* WHAT IS NEEDED:
Go through the records and report each line in which the word "your" occurs.

* DATA FOR REVIEW:
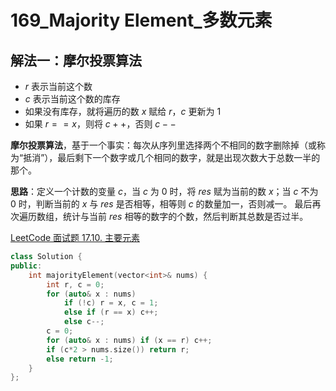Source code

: # 169_Majority Element_多数元素

## 解法一：摩尔投票算法

- $r$ 表示当前这个数
- $c$ 表示当前这个数的库存
- 如果没有库存，就将遍历的数 $x$ 赋给 $r$，$c$ 更新为 $1$
- 如果 $r == x$，则将 $c++$，否则 $c--$

**摩尔投票算法**，基于一个事实：每次从序列里选择两个不相同的数字删除掉（或称为“抵消”），最后剩下一个数字或几个相同的数字，就是出现次数大于总数一半的那个。

**思路**：定义一个计数的变量 $c$，当 $c$ 为 $0$ 时，将 $res$ 赋为当前的数 $x$；当 $c$ 不为 $0$ 时，判断当前的 $x$ 与 $res$ 是否相等，相等则 $c$ 的数量加一，否则减一。
最后再次遍历数组，统计与当前 $res$ 相等的数字的个数，然后判断其总数是否过半。

[LeetCode 面试题 17.10. 主要元素](https://leetcode-cn.com/problems/find-majority-element-lcci/)

```cpp
class Solution {
public:
    int majorityElement(vector<int>& nums) {
        int r, c = 0;
        for (auto& x : nums)
            if (!c) r = x, c = 1;
            else if (r == x) c++;
            else c--;
        c = 0;
        for (auto& x : nums) if (x == r) c++;
        if (c*2 > nums.size()) return r;
        else return -1;
    }
};
```
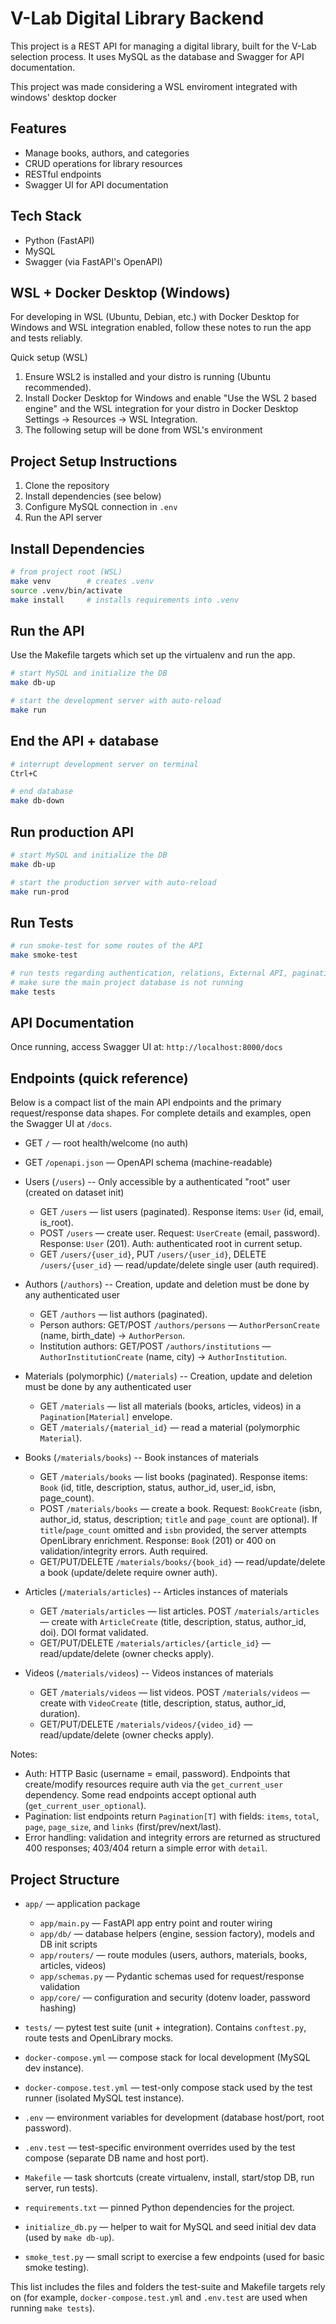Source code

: # V-Lab Digital Library Backend

This project is a REST API for managing a digital library, built for the V-Lab selection process. It uses MySQL as the database and Swagger for API documentation.

This project was made considering a WSL enviroment integrated with windows' desktop docker

## Features
- Manage books, authors, and categories
- CRUD operations for library resources
- RESTful endpoints
- Swagger UI for API documentation

## Tech Stack
- Python (FastAPI)
- MySQL
- Swagger (via FastAPI's OpenAPI)

## WSL + Docker Desktop (Windows)

For developing in WSL (Ubuntu, Debian, etc.) with Docker Desktop for Windows and WSL integration enabled, follow these notes to run the app and tests reliably.

Quick setup (WSL)

1. Ensure WSL2 is installed and your distro is running (Ubuntu recommended).
2. Install Docker Desktop for Windows and enable "Use the WSL 2 based engine" and the WSL integration for your distro in Docker Desktop Settings -> Resources -> WSL Integration.
3. The following setup will be done from WSL's environment

## Project Setup Instructions
1. Clone the repository
2. Install dependencies (see below)
3. Configure MySQL connection in `.env`
4. Run the API server

## Install Dependencies
```bash
# from project root (WSL)
make venv        # creates .venv
source .venv/bin/activate
make install     # installs requirements into .venv
```

## Run the API
Use the Makefile targets which set up the virtualenv and run the app.

```bash
# start MySQL and initialize the DB
make db-up

# start the development server with auto-reload
make run
```

## End the API + database

```bash
# interrupt development server on terminal
Ctrl+C

# end database
make db-down
```

## Run production API
```bash
# start MySQL and initialize the DB
make db-up

# start the production server with auto-reload
make run-prod
```

## Run Tests

```bash
# run smoke-test for some routes of the API
make smoke-test

# run tests regarding authentication, relations, External API, pagination and data schemas
# make sure the main project database is not running
make tests
```

## API Documentation
Once running, access Swagger UI at: `http://localhost:8000/docs`

## Endpoints (quick reference)
Below is a compact list of the main API endpoints and the primary request/response data shapes. For complete details and examples, open the Swagger UI at `/docs`.

- GET `/` — root health/welcome (no auth)
- GET `/openapi.json` — OpenAPI schema (machine-readable)

- Users (`/users`) -- Only accessible by a authenticated "root" user (created on dataset init)
  - GET `/users` — list users (paginated). Response items: `User` (id, email, is_root).
  - POST `/users` — create user. Request: `UserCreate` (email, password). Response: `User` (201). Auth: authenticated root in current setup.
  - GET `/users/{user_id}`, PUT `/users/{user_id}`, DELETE `/users/{user_id}` — read/update/delete single user (auth required).

- Authors (`/authors`) -- Creation, update and deletion must be done by any authenticated user
  - GET `/authors` — list authors (paginated).
  - Person authors: GET/POST `/authors/persons` — `AuthorPersonCreate` (name, birth_date) → `AuthorPerson`.
  - Institution authors: GET/POST `/authors/institutions` — `AuthorInstitutionCreate` (name, city) → `AuthorInstitution`.

- Materials (polymorphic) (`/materials`) -- Creation, update and deletion must be done by any authenticated user
  - GET `/materials` — list all materials (books, articles, videos) in a `Pagination[Material]` envelope.
  - GET `/materials/{material_id}` — read a material (polymorphic `Material`).

- Books (`/materials/books`) -- Book instances of materials
  - GET `/materials/books` — list books (paginated). Response items: `Book` (id, title, description, status, author_id, user_id, isbn, page_count).
  - POST `/materials/books` — create a book. Request: `BookCreate` (isbn, author_id, status, description; `title` and `page_count` are optional). If `title`/`page_count` omitted and `isbn` provided, the server attempts OpenLibrary enrichment. Response: `Book` (201) or 400 on validation/integrity errors. Auth required.
  - GET/PUT/DELETE `/materials/books/{book_id}` — read/update/delete a book (update/delete require owner auth).

- Articles (`/materials/articles`) -- Articles instances of materials
  - GET `/materials/articles` — list articles. POST `/materials/articles` — create with `ArticleCreate` (title, description, status, author_id, doi). DOI format validated.
  - GET/PUT/DELETE `/materials/articles/{article_id}` — read/update/delete (owner checks apply).

- Videos (`/materials/videos`) -- Videos instances of materials
  - GET `/materials/videos` — list videos. POST `/materials/videos` — create with `VideoCreate` (title, description, status, author_id, duration).
  - GET/PUT/DELETE `/materials/videos/{video_id}` — read/update/delete (owner checks apply).

Notes:
- Auth: HTTP Basic (username = email, password). Endpoints that create/modify resources require auth via the `get_current_user` dependency. Some read endpoints accept optional auth (`get_current_user_optional`).
- Pagination: list endpoints return `Pagination[T]` with fields: `items`, `total`, `page`, `page_size`, and `links` (first/prev/next/last).
- Error handling: validation and integrity errors are returned as structured 400 responses; 403/404 return a simple error with `detail`.

## Project Structure

- `app/` — application package
  - `app/main.py` — FastAPI app entry point and router wiring
  - `app/db/` — database helpers (engine, session factory), models and DB init scripts
  - `app/routers/` — route modules (users, authors, materials, books, articles, videos)
  - `app/schemas.py` — Pydantic schemas used for request/response validation
  - `app/core/` — configuration and security (dotenv loader, password hashing)

- `tests/` — pytest test suite (unit + integration). Contains `conftest.py`, route tests and OpenLibrary mocks.

- `docker-compose.yml` — compose stack for local development (MySQL dev instance).
- `docker-compose.test.yml` — test-only compose stack used by the test runner (isolated MySQL test instance).
- `.env` — environment variables for development (database host/port, root password).
- `.env.test` — test-specific environment overrides used by the test compose (separate DB name and host port).

- `Makefile` — task shortcuts (create virtualenv, install, start/stop DB, run server, run tests).
- `requirements.txt` — pinned Python dependencies for the project.
- `initialize_db.py` — helper to wait for MySQL and seed initial dev data (used by `make db-up`).
- `smoke_test.py` — small script to exercise a few endpoints (used for basic smoke testing).

This list includes the files and folders the test-suite and Makefile targets rely on (for example, `docker-compose.test.yml` and `.env.test` are used when running `make tests`).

* TASK RESULT:
1. Ensure WSL2 is installed and your distro is running (Ubuntu recommended).
2. Install Docker Desktop for Windows and enable "Use the WSL 2 based engine" and the WSL integration for your distro in Docker Desktop Settings -> Resources -> WSL Integration.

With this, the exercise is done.